[WikiEN-l] "Exclusion" essay
Oldak Quill
oldakquill at gmail.com
Thu Jul 20 16:00:24 UTC 2006
> Please don't put words in my mouth. While your hypothetical example is
> extreme, I would still find it wrong only for technical reasons - each
> fight description would be rather short and low on context, they'd do
> much better IMO as something like [[List of Pokémon battles]]
> (subdivided by season if one page is too large). It's not a random
> collection of information if we apply uniform standards of quality and
> structure to it.
>
> I don't see how the "fancruft" we include is any more a "random
> collection of information" than the vast amounts of sportscruft,
> militarycruft, politiciancruft, and other sorts of subjectcruft that for
> some reason have an air of respectability about it that recent popular
> culture alone seems to lack. Who ever complains about how Wikipedia has
> articles for almost every ship that happened to participate in WWII, no
> matter how trivial its role? Or how there are articles about people
> whose sole claim to fame is an unspectacular one-year Senate position in
> Smallcounty, Iowa back in the 1820s?
>
> I think the massive inclusiveness of Wikipedia is one of its best
> traits.
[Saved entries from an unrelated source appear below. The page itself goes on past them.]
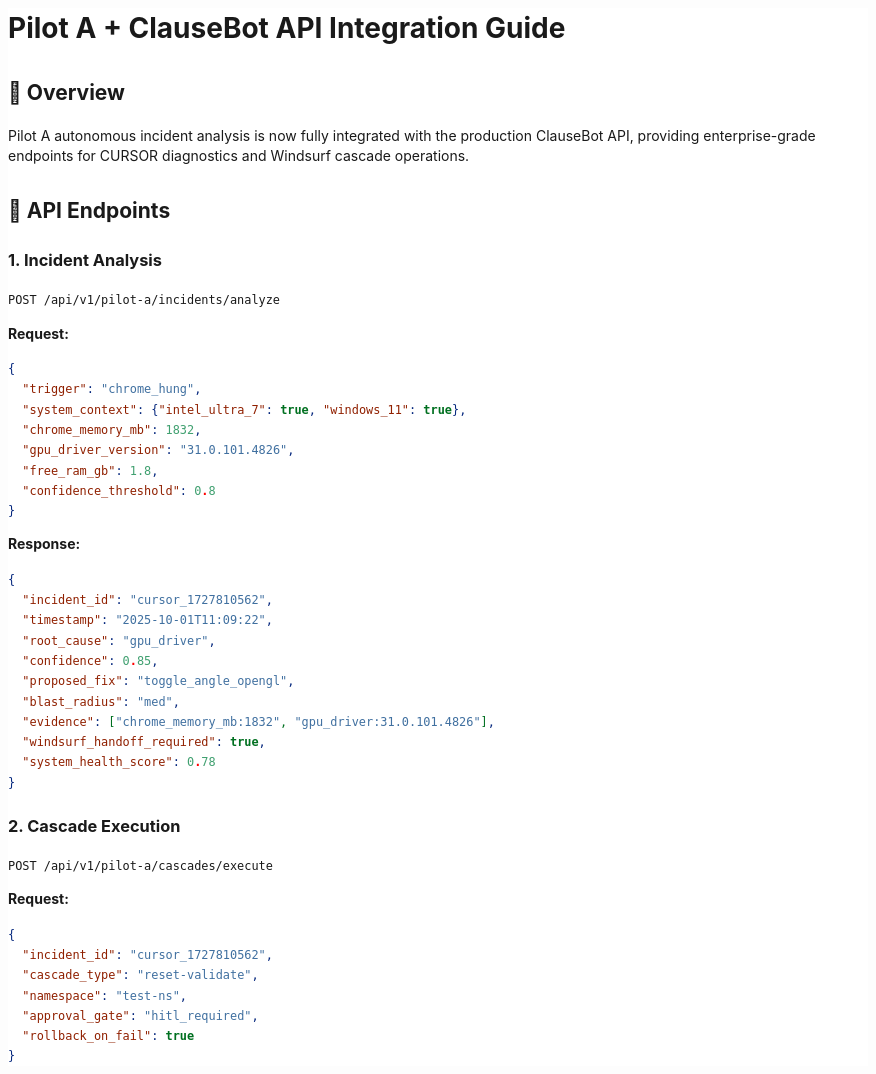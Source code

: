 # Pilot A + ClauseBot API Integration Guide

## 🎯 Overview

Pilot A autonomous incident analysis is now fully integrated with the production ClauseBot API, providing enterprise-grade endpoints for CURSOR diagnostics and Windsurf cascade operations.

## 🚀 API Endpoints

### 1. Incident Analysis
```http
POST /api/v1/pilot-a/incidents/analyze
```

**Request:**
```json
{
  "trigger": "chrome_hung",
  "system_context": {"intel_ultra_7": true, "windows_11": true},
  "chrome_memory_mb": 1832,
  "gpu_driver_version": "31.0.101.4826",
  "free_ram_gb": 1.8,
  "confidence_threshold": 0.8
}
```

**Response:**
```json
{
  "incident_id": "cursor_1727810562",
  "timestamp": "2025-10-01T11:09:22",
  "root_cause": "gpu_driver",
  "confidence": 0.85,
  "proposed_fix": "toggle_angle_opengl",
  "blast_radius": "med",
  "evidence": ["chrome_memory_mb:1832", "gpu_driver:31.0.101.4826"],
  "windsurf_handoff_required": true,
  "system_health_score": 0.78
}
```

### 2. Cascade Execution
```http
POST /api/v1/pilot-a/cascades/execute
```

**Request:**
```json
{
  "incident_id": "cursor_1727810562",
  "cascade_type": "reset-validate",
  "namespace": "test-ns",
  "approval_gate": "hitl_required",
  "rollback_on_fail": true
}
```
Wikipedia is like a specialist encyclopedia that specializes in
> _everything_. When I see an article about an obscure topic I don't ask
> myself "should there be an article about this in a general
> encyclopedia?", I ask myself "should there be an article about this in
> an Encyclopedia of Stamp Collecting, or Encyclopedia of Star Trek, or
> Encyclopedia of 18th Century Railroading, or Encyclopedia of
> Agriculture, etc.?"
Well, you've done a better job of writing my opinion than I did. I
completely agree with your every point.